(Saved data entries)
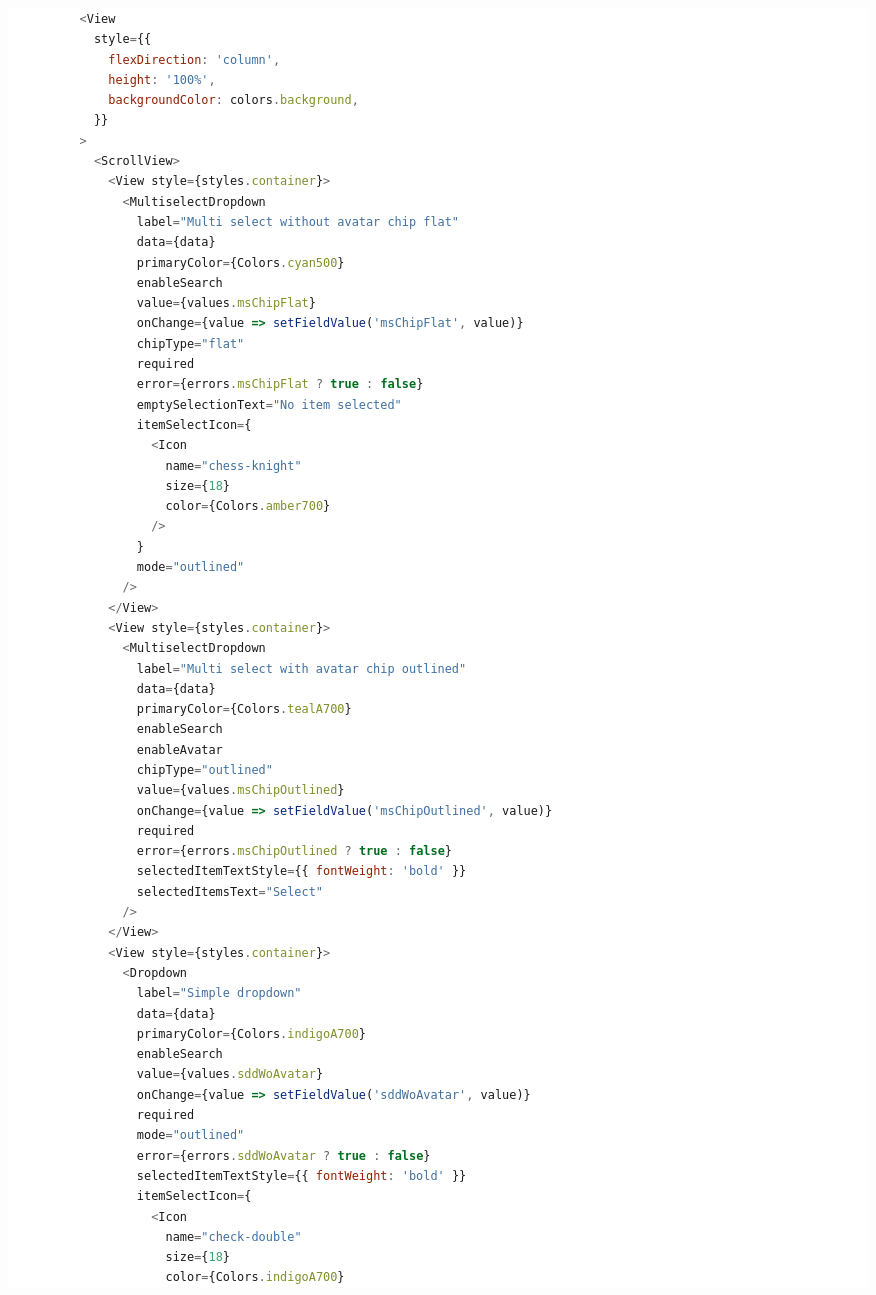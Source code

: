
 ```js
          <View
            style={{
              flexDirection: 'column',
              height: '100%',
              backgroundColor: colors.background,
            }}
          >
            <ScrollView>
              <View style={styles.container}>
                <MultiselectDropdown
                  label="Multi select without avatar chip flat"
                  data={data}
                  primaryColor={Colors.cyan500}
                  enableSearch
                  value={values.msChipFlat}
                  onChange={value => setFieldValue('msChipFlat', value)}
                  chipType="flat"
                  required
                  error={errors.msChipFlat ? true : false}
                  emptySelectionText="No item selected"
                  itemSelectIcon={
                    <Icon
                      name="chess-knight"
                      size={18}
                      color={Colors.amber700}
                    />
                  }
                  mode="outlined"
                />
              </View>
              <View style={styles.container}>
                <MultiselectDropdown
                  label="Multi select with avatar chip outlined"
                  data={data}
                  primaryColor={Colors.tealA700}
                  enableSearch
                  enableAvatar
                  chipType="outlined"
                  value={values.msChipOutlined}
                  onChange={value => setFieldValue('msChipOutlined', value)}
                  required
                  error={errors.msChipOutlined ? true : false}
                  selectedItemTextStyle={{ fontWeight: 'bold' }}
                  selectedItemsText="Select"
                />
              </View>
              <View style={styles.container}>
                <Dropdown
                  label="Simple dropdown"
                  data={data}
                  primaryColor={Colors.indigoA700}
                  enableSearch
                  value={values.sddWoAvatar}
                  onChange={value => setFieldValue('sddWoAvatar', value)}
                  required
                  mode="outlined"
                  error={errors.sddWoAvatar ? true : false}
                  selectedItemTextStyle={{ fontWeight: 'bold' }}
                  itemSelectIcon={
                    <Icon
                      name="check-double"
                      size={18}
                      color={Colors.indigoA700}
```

...

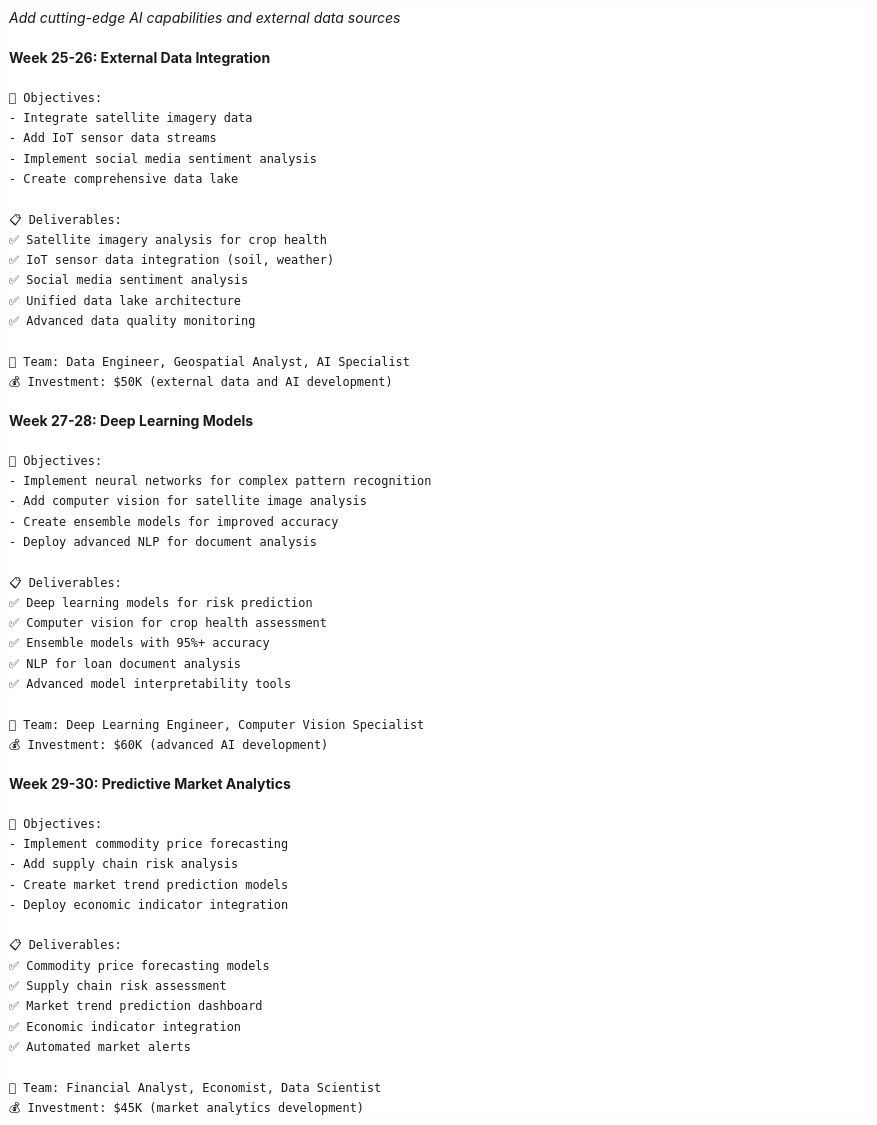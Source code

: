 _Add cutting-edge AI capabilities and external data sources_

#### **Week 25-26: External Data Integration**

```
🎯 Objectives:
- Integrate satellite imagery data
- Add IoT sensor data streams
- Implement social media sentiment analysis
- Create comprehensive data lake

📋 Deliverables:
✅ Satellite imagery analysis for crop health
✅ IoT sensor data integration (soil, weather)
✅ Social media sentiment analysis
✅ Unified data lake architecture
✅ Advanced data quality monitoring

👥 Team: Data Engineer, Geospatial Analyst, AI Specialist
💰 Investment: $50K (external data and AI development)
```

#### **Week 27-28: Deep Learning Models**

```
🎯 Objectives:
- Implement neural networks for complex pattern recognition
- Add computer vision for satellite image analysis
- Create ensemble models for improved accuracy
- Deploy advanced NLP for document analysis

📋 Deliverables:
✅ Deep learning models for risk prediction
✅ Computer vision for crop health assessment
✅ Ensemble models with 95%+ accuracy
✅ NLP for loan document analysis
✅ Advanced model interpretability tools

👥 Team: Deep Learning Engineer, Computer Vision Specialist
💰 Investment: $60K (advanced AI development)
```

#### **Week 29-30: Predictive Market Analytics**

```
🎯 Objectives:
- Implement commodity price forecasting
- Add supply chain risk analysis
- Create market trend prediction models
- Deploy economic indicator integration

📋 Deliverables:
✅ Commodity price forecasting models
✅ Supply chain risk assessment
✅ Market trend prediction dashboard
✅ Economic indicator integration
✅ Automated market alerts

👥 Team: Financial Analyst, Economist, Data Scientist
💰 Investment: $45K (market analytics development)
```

### What to work on
Go through the data and copy every line that includes "indicator".

### Response to the exercise
- Deploy economic indicator integration
✅ Economic indicator integration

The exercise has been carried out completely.